━━━━━ Extracted information ━━━━━
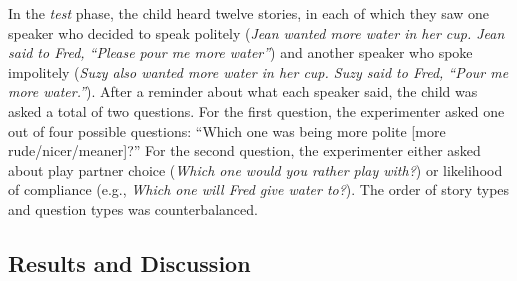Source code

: \documentclass[10pt, letterpaper]{article}
\begin{document}
In the \emph{test} phase, the child heard twelve stories, in each of
which they saw one speaker who decided to speak politely (\emph{Jean
wanted more water in her cup. Jean said to Fred, ``Please pour me more
water''}) and another speaker who spoke impolitely (\emph{Suzy also
wanted more water in her cup. Suzy said to Fred, ``Pour me more
water.''}). After a reminder about what each speaker said, the child was
asked a total of two questions. For the first question, the experimenter
asked one out of four possible questions: ``Which one was being more
polite {[}more rude/nicer/meaner{]}?'' For the second question, the
experimenter either asked about play partner choice (\emph{Which one
would you rather play with?}) or likelihood of compliance (e.g.,
\emph{Which one will Fred give water to?}). The order of story types and
question types was counterbalanced.

\subsection{Results and Discussion}\label{results-and-discussion}
\end{document}
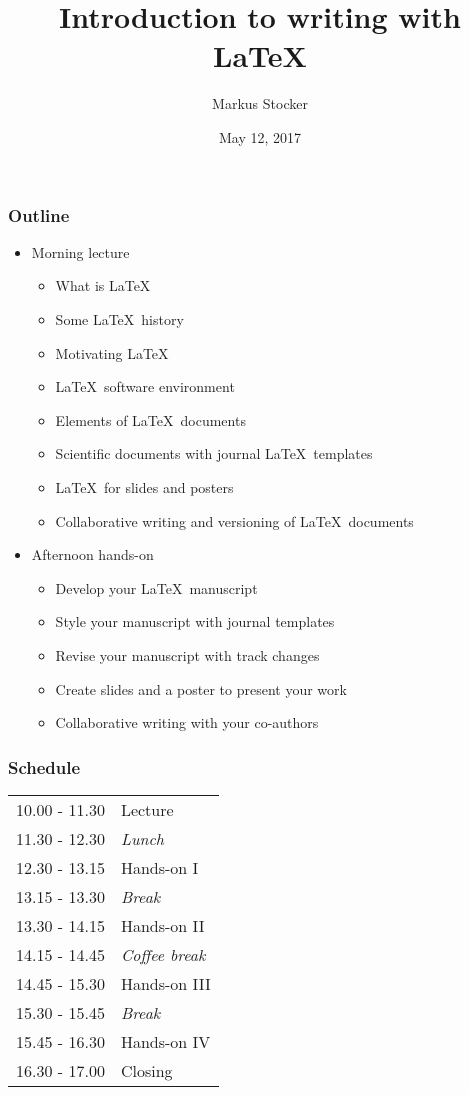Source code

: \documentclass{beamer}
\title{Introduction to writing with LaTeX}
\author{Markus Stocker}
\date{May 12, 2017}
\begin{document}
\maketitle

\begin{frame}
  \frametitle{Outline}
  
  \begin{itemize}
  \item Morning lecture
  \begin{itemize}
  \item What is \LaTeX
  \item Some \LaTeX~history
  \item Motivating \LaTeX 
  \item \LaTeX~software environment
  \item Elements of \LaTeX~documents
  \item Scientific documents with journal \LaTeX~templates
  \item \LaTeX~for slides and posters
  \item Collaborative writing and versioning of \LaTeX~documents
  \end{itemize}
  \item Afternoon hands-on
  \begin{itemize}
  \item Develop your \LaTeX~manuscript
  \item Style your manuscript with journal templates
  \item Revise your manuscript with track changes
  \item Create slides and a poster to present your work
  \item Collaborative writing with your co-authors
  \end{itemize}
  \end{itemize}

\end{frame}

\begin{frame}
  \frametitle{Schedule}
  
  \begin{center}
  \begin{tabular}{ll}
  10.00 - 11.30 & Lecture \\
  11.30 - 12.30 & \emph{Lunch} \\
  12.30 - 13.15 & Hands-on I \\
  13.15 - 13.30 & \emph{Break} \\
  13.30 - 14.15 & Hands-on II \\
  14.15 - 14.45 & \emph{Coffee break} \\
  14.45 - 15.30 & Hands-on III \\
  15.30 - 15.45 & \emph{Break} \\
  15.45 - 16.30 & Hands-on IV \\
  16.30 - 17.00 & Closing
  \end{tabular}
  \end{center}

\end{frame}
\end{document}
━━━━━
▶ _Problem to work on_: Find and count the lines of the data that include the string "child", and report that figure by itself.

▶ _Result of this task_: 2